Bank urgently requiring confirmatory valuation of extensive industrial estate let under a wide variety of tenancies – Earlier valuation of £22m – Defendant valuing at £19m as against “correct” figure of £16m – Discrepancy largely due to over-optimistic assessment of future rents – Negligence claim dismissed
On or about June 2 1989 the plaintiff bank made a conditional offer to advance £19.8m to D Ltd, a company formed for the express purpose of acquiring the 93-acre Lingfield industrial estate on the outskirts of Darlington. The offer followed receipt of a £22m valuation submitted by the first defendant (JDW), it being calculated that, after taking certain additional securities, the net exposure would not exceed 70% of the valuation. Anticipating a call for a confirmatory valuation, JDW approached the third defendant, Weatherall Green & Smith (Weatheralls), whose senior partner, the fourth defendant, K, agreed to act on the understanding that, although he would inspect the estate, he would not carry out detailed surveys and would rely solely upon information supplied by JDW as regards floor areas and tenancies. At a meeting with K on June 21, officials of the bank accepted that, for reasons of urgency, K would not be able to provide a stand alone report and that his work was confined to a review of the JDW valuation. In a letter of the same date, the bank formally requested K to “review [the JDW report] and provide your opinion as to the reasonableness of the valuation within acceptable variances”. At about the same time K received an adverse report from the bank’s solicitors on the quality of many of the 30 tenancies to which the property was subject. Armed also with the site visit notes of a colleague, K reported on June 23 that “the valuation applied by [JDW] was full, and we would prefer a figure of £19 million”. The advance was made as offered. On the subsequent failure by D to repay the loan, the bank appointed a fixed charge receiver on December 2 1991.
In the bank’s action for negligence, both against JDW (in liquidation) and Weatheralls, the judge, having put a reasonable 1989 valuation at £16m, concluded that JDW had been negligent . The 34-day hearing was largely concerned with the liability of Weatheralls.
Held The action against Weatheralls and the fourth defendant was dismissed.
1. It was clear that Weatheralls were entitled to take the basic assumptions adopted by JDW, subject only to their consideration whether their own experience led them to disagree with any of the parameters adopted.
2. Given the peculiarities of the Lingfield estate and the almost desktop nature of the task undertaken, the permissible deviation from the notionally correct figure should be as great if not greater than 15%.
3. The fact that a valuation fell within that bracket did not excuse a valuer if it was shown, for example, that he had significantly miscalculated. The dispute centred on expected yields. From the “astonishing variation in valuations” tendered by the expert witnesses, it was probable that K had in fact erred in so far as his assessment of the potential for enhancing rent was over optimistic.
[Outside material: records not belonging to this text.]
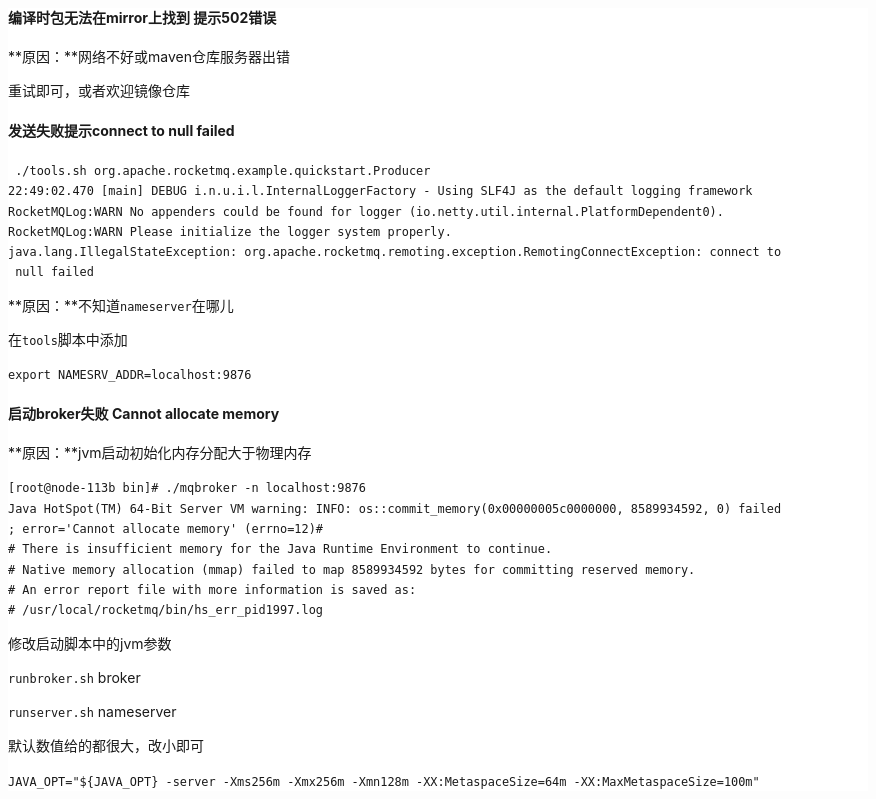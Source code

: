 #### 编译时包无法在mirror上找到 提示502错误

**原因：**网络不好或maven仓库服务器出错

重试即可，或者欢迎镜像仓库



#### **发送失败提示connect to null failed**

```
 ./tools.sh org.apache.rocketmq.example.quickstart.Producer
22:49:02.470 [main] DEBUG i.n.u.i.l.InternalLoggerFactory - Using SLF4J as the default logging framework
RocketMQLog:WARN No appenders could be found for logger (io.netty.util.internal.PlatformDependent0).
RocketMQLog:WARN Please initialize the logger system properly.
java.lang.IllegalStateException: org.apache.rocketmq.remoting.exception.RemotingConnectException: connect to
 null failed
```

**原因：**不知道`nameserver`在哪儿

在`tools`脚本中添加

```
export NAMESRV_ADDR=localhost:9876
```



#### 启动broker失败 Cannot allocate memory

**原因：**jvm启动初始化内存分配大于物理内存

```
[root@node-113b bin]# ./mqbroker -n localhost:9876
Java HotSpot(TM) 64-Bit Server VM warning: INFO: os::commit_memory(0x00000005c0000000, 8589934592, 0) failed
; error='Cannot allocate memory' (errno=12)#
# There is insufficient memory for the Java Runtime Environment to continue.
# Native memory allocation (mmap) failed to map 8589934592 bytes for committing reserved memory.
# An error report file with more information is saved as:
# /usr/local/rocketmq/bin/hs_err_pid1997.log

```

修改启动脚本中的jvm参数

`runbroker.sh` broker

`runserver.sh` nameserver

默认数值给的都很大，改小即可

```
JAVA_OPT="${JAVA_OPT} -server -Xms256m -Xmx256m -Xmn128m -XX:MetaspaceSize=64m -XX:MaxMetaspaceSize=100m"
```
However, in valuing a large and complex estate under conditions of urgency, K had not been guilty of negligence.
Patrick Talbot QC and John Wardell (instructed by Frere Cholmeley Bischoff) appeared for the plaintiffs; Justin Fenwick QC and Ian Holtum (instructed by Fishburn Boxer) appeared for the third defendants, Weatherall Green & Smith, and the fourth defendant, Terence Gordon Knight; the first and second defendants did not appear and were not represented.